===== Provided data =====
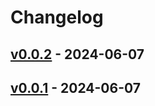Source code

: # Changelog

## [v0.0.2](https://github.com/fujiwara/s3mover/compare/v0.0.1...v0.0.2) - 2024-06-07

## [v0.0.1](https://github.com/fujiwara/s3mover/commits/v0.0.1) - 2024-06-07
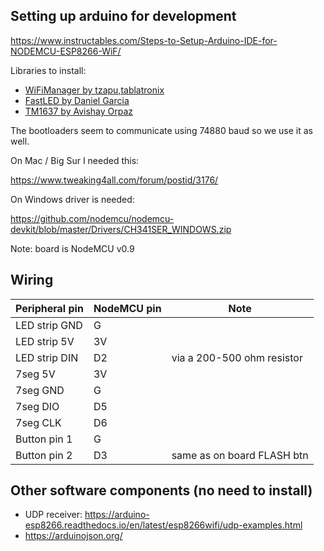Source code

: ## Setting up arduino for development

https://www.instructables.com/Steps-to-Setup-Arduino-IDE-for-NODEMCU-ESP8266-WiF/

Libraries to install:
- [WiFiManager by tzapu,tablatronix](https://github.com/tzapu/WiFiManager)
- [FastLED by Daniel Garcia](http://fastled.io)
- [TM1637 by Avishay Orpaz](https://github.com/avishorp/TM1637)

The bootloaders seem to communicate using 74880 baud so we use it as well.

On Mac / Big Sur I needed this:

https://www.tweaking4all.com/forum/postid/3176/

On Windows driver is needed:

https://github.com/nodemcu/nodemcu-devkit/blob/master/Drivers/CH341SER_WINDOWS.zip

Note: board is NodeMCU v0.9

## Wiring

| Peripheral pin | NodeMCU pin | Note                       |
|----------------|-------------|----------------------------|
| LED strip GND  | G           |                            |
| LED strip 5V   | 3V          |                            |
| LED strip DIN  | D2          | via a 200-500 ohm resistor |
| 7seg 5V        | 3V          |                            |
| 7seg GND       | G           |                            |
| 7seg DIO       | D5          |                            |
| 7seg CLK       | D6          |                            |
| Button pin 1   | G           |                            |
| Button pin 2   | D3          | same as on board FLASH btn |

## Other software components (no need to install)

- UDP receiver: https://arduino-esp8266.readthedocs.io/en/latest/esp8266wifi/udp-examples.html
- https://arduinojson.org/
=====
What the exercise asks:
Look through the entries above; copy each line where the string "strip" appears.

Completed task:
| LED strip GND  | G           |                            |
| LED strip 5V   | 3V          |                            |
| LED strip DIN  | D2          | via a 200-500 ohm resistor |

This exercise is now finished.